Die Schüler eines Bochumer Gymnasiums sind mit ihrem Lehrer zu einer Wattwanderung unterwegs, um neben der körperlichen Ertüchtigung auch etwas für ihre Teambildung zu tun. So jedenfalls hat es sich Oberstudienrat Bollmann gedacht, der mit vierzehn Schülern und einer Lehrerin in die Untiefen des Wattenmeers aufbricht. Dabei hat er doch glatt die drohende Gefahr des heimtückischen Fahrwassers unterschätzt. Und so geschieht es, dass er von der aufkommenden Flut mitgerissen wird, während sich der Rest der Gruppe mit Mühe und Not retten kann. Doch nur kurze Zeit später wird sein Köper von Rettungskräften aus dem Meer gefischt und zwei in ihm steckende Pistolenkugeln zeugen davon, dass das zunächst vermutete Unglück gar keines war. Doch wer von den Anwesenden hat den Lehrer so sehr gehasst, dass er ihm das Leben nahm?

"Ostfriesenangst" ist der sechste Fall mit Kriminalkommissarin Ann Kathrin Klaasen, die während der turbulent verlaufenden Ermittlungen ihre Familie völlig vergisst. Deshalb ist es auch kein Wunder, dass sie durch ihre Gedankenlosigkeit das Missfallen ihres Sohnes erregt, da sie trotz Vorwarnung in seine Party platzt oder den verletzten Lebensgefährten erst nach Stunden im Krankenhaus besucht, weil er etwas zum Lesen braucht. Eine Polizistin, die weiß, was sie will, dafür aber ohne nachzudenken ihr Privatleben riskiert. Doch nicht nur die Figur der engagierten Kommissarin wurde mit vielen menschlichen Schwächen und einem eigensinnigen Charakter angelegt. Auch ihr Marzipan vernichtender Chef Ubbo Heide oder ihr machohafter Kollege Rupert erscheinen sehr lebensecht und sorgen dafür, dass der Leser ihre Handlungsweisen gut nachvollziehen kann.
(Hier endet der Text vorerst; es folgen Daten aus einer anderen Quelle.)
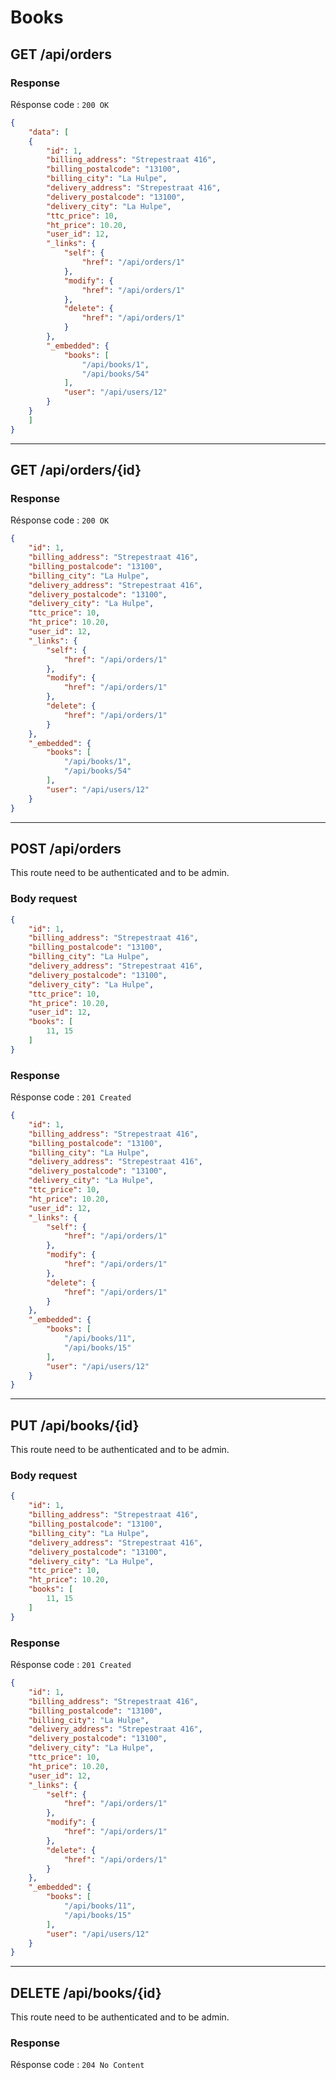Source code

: # Books

## GET /api/orders

### **Response**

Résponse code : ```200 OK```

```json
{
    "data": [
    {
        "id": 1,
        "billing_address": "Strepestraat 416",
        "billing_postalcode": "13100",
        "billing_city": "La Hulpe",
        "delivery_address": "Strepestraat 416",
        "delivery_postalcode": "13100",
        "delivery_city": "La Hulpe",
        "ttc_price": 10,
        "ht_price": 10.20,
        "user_id": 12,
        "_links": {
            "self": {
                "href": "/api/orders/1"
            },
            "modify": {
                "href": "/api/orders/1"
            },
            "delete": {
                "href": "/api/orders/1"
            }
        },
        "_embedded": {
            "books": [
                "/api/books/1",
                "/api/books/54"
            ],
            "user": "/api/users/12"
        }
    }
    ]
}
```
---
## GET /api/orders/{id}

### **Response**

Résponse code : ```200 OK```

```json
{
    "id": 1,
    "billing_address": "Strepestraat 416",
    "billing_postalcode": "13100",
    "billing_city": "La Hulpe",
    "delivery_address": "Strepestraat 416",
    "delivery_postalcode": "13100",
    "delivery_city": "La Hulpe",
    "ttc_price": 10,
    "ht_price": 10.20,
    "user_id": 12,
    "_links": {
        "self": {
            "href": "/api/orders/1"
        },
        "modify": {
            "href": "/api/orders/1"
        },
        "delete": {
            "href": "/api/orders/1"
        }
    },
    "_embedded": {
        "books": [
            "/api/books/1",
            "/api/books/54"
        ],
        "user": "/api/users/12"
    }
}
```
---
## POST /api/orders

This route need to be authenticated and to be admin.

### **Body request**

```json
{
    "id": 1,
    "billing_address": "Strepestraat 416",
    "billing_postalcode": "13100",
    "billing_city": "La Hulpe",
    "delivery_address": "Strepestraat 416",
    "delivery_postalcode": "13100",
    "delivery_city": "La Hulpe",
    "ttc_price": 10,
    "ht_price": 10.20,
    "user_id": 12,
    "books": [
        11, 15
    ]
}
```

### **Response**

Résponse code : ```201 Created```

```json
{
    "id": 1,
    "billing_address": "Strepestraat 416",
    "billing_postalcode": "13100",
    "billing_city": "La Hulpe",
    "delivery_address": "Strepestraat 416",
    "delivery_postalcode": "13100",
    "delivery_city": "La Hulpe",
    "ttc_price": 10,
    "ht_price": 10.20,
    "user_id": 12,
    "_links": {
        "self": {
            "href": "/api/orders/1"
        },
        "modify": {
            "href": "/api/orders/1"
        },
        "delete": {
            "href": "/api/orders/1"
        }
    },
    "_embedded": {
        "books": [
            "/api/books/11",
            "/api/books/15"
        ],
        "user": "/api/users/12"
    }
}
```
---
## PUT /api/books/{id}

This route need to be authenticated and to be admin.

### **Body request**

```json
{
    "id": 1,
    "billing_address": "Strepestraat 416",
    "billing_postalcode": "13100",
    "billing_city": "La Hulpe",
    "delivery_address": "Strepestraat 416",
    "delivery_postalcode": "13100",
    "delivery_city": "La Hulpe",
    "ttc_price": 10,
    "ht_price": 10.20,
    "books": [
        11, 15
    ]
}
```

### **Response**

Résponse code : ```201 Created```

```json
{
    "id": 1,
    "billing_address": "Strepestraat 416",
    "billing_postalcode": "13100",
    "billing_city": "La Hulpe",
    "delivery_address": "Strepestraat 416",
    "delivery_postalcode": "13100",
    "delivery_city": "La Hulpe",
    "ttc_price": 10,
    "ht_price": 10.20,
    "user_id": 12,
    "_links": {
        "self": {
            "href": "/api/orders/1"
        },
        "modify": {
            "href": "/api/orders/1"
        },
        "delete": {
            "href": "/api/orders/1"
        }
    },
    "_embedded": {
        "books": [
            "/api/books/11",
            "/api/books/15"
        ],
        "user": "/api/users/12"
    }
}
```
---
## DELETE /api/books/{id}

This route need to be authenticated and to be admin.

### **Response**

Résponse code : ```204 No Content```
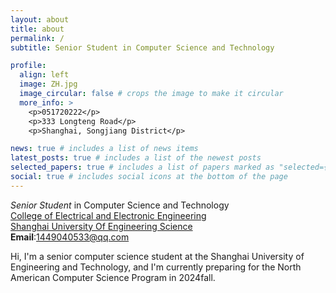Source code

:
 ```yaml
---
layout: about
title: about
permalink: /
subtitle: Senior Student in Computer Science and Technology

profile:
  align: left
  image: ZH.jpg
  image_circular: false # crops the image to make it circular
  more_info: >
    <p>051720222</p>
    <p>333 Longteng Road</p>
    <p>Shanghai, Songjiang District</p>

news: true # includes a list of news items
latest_posts: true # includes a list of the newest posts
selected_papers: true # includes a list of papers marked as "selected={true}"
social: true # includes social icons at the bottom of the page
---
```

*Senior Student* in Computer Science and Technology\
[College of Electrical and Electronic Engineering](https://seee.sues.edu.cn/)\
[Shanghai University Of Engineering Science](https://www.sues.edu.cn/)\
**Email**:1449040533@qq.com

Hi, I'm a senior computer science student at the Shanghai University of Engineering and Technology, and I'm currently preparing for the North American Computer Science Program in 2024fall.

<!-- Write your biography here. Tell the world about yourself. Link to your favorite [subreddit](http://reddit.com). You can put a picture in, too. The code is already in, just name your picture `prof_pic.jpg` and put it in the `img/` folder.

Put your address / P.O. box / other info right below your picture. You can also disable any of these elements by editing `profile` property of the YAML header of your `_pages/about.md`. Edit `_bibliography/papers.bib` and Jekyll will render your [publications page](/al-folio/publications/) automatically.

Link to your social media connections, too. This theme is set up to use [Font Awesome icons](https://fontawesome.com/) and [Academicons](https://jpswalsh.github.io/academicons/), like the ones below. Add your Facebook, Twitter, LinkedIn, Google Scholar, or just disable all of them. -->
Der Fall ist spannend konstruiert und versteht es, den Leser lange Zeit an das Buch zu fesseln. Dabei entwickelt sich das, was zunächst wie ein Racheakt mehrerer Schüler aussieht, schon bald zu einer handfesten Verbrechensserie, die mit überraschenden Wendungen, zwielichtige Gestalten und viel krimineller Energie in Erscheinung tritt. Hinzu kommen ein flüssiger Schreibstil, der mit einigen humorvollen Dialogen versehen, Spannungsschwächen zu überbrücken versteht sowie jede Menge bildhafte Beschreibung von Orten und Figuren, die dafür Sorge tragen, dass der Leser mitten im Geschehen ist und neben den nervenaufreibenden Ereignissen auch die überkochenden Gefühle regelrecht spüren kann.

Fazit:
Ein atmosphärischer Regionalkrimi, der zwar in Sachen Glaubwürdigkeit nicht immer überzeugt, dafür aber mit wunderbar authentischen Figuren und einer akribischen Ermittlungsarbeit punkten kann.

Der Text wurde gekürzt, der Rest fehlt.